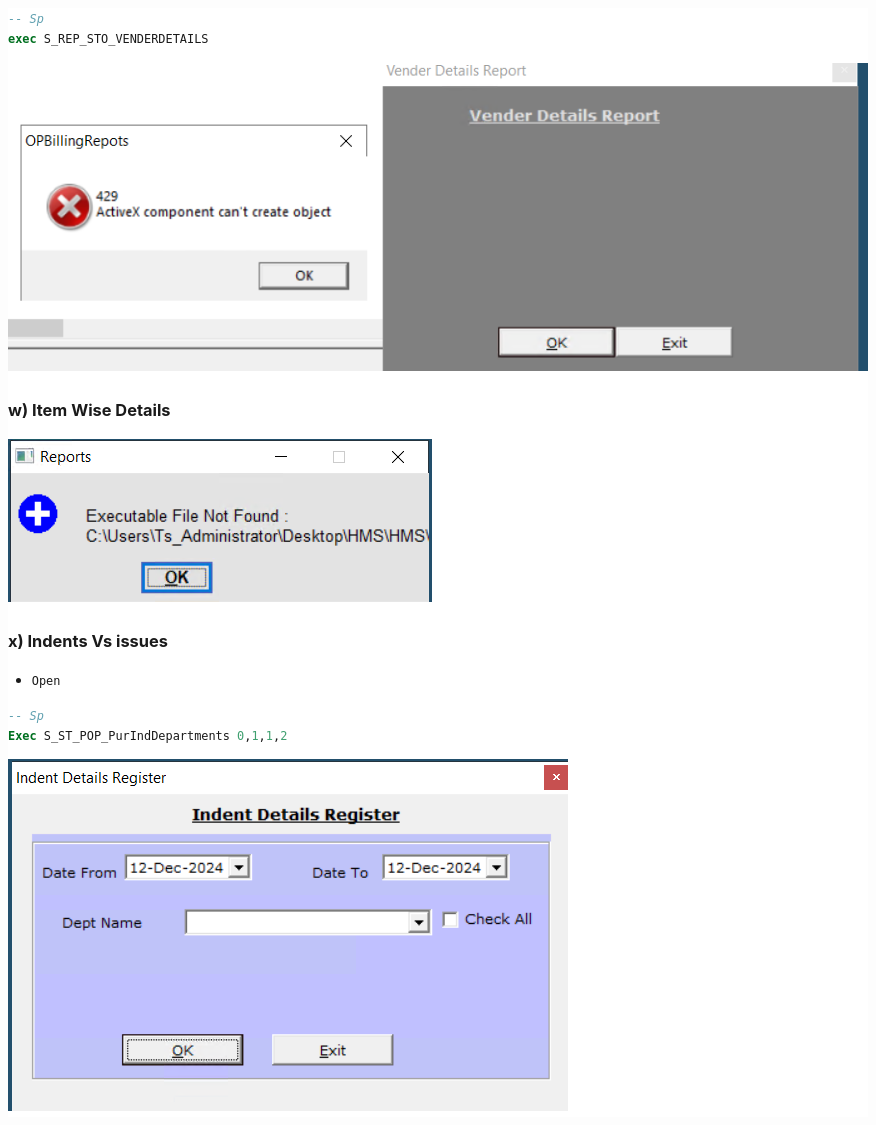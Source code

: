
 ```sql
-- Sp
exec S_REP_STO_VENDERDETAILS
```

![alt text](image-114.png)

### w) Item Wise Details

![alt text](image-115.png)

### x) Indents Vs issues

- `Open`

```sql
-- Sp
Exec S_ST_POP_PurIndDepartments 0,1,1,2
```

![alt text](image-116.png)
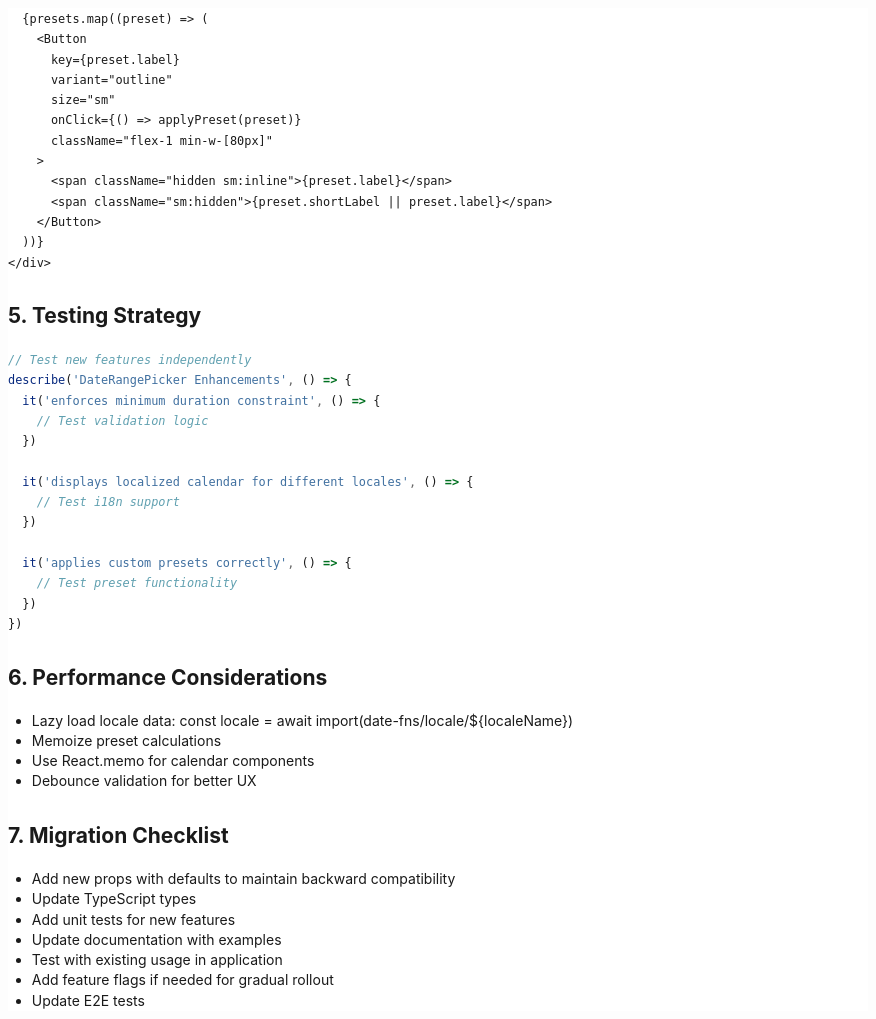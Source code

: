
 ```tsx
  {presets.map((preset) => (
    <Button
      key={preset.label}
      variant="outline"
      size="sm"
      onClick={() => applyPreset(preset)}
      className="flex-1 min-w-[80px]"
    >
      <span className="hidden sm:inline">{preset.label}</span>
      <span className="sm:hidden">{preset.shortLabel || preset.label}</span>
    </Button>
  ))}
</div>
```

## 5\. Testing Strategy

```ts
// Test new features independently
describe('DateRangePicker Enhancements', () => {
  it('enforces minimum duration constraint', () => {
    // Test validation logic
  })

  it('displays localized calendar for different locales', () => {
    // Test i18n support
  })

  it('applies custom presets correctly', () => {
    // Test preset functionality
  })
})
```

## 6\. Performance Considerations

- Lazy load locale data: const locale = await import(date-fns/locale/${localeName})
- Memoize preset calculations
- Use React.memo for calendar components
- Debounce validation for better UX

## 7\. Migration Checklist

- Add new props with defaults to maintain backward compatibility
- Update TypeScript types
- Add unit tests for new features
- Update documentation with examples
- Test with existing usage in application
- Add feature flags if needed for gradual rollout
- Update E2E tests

EXERCISE DESCRIPTION:
Set down, please, the lines from the line holding "- Add new props" through the final line of the data, exactly and with nothing added.

ANSWER TO THIS PROBLEM:
- Add new props with defaults to maintain backward compatibility
- Update TypeScript types
- Add unit tests for new features
- Update documentation with examples
- Test with existing usage in application
- Add feature flags if needed for gradual rollout
- Update E2E tests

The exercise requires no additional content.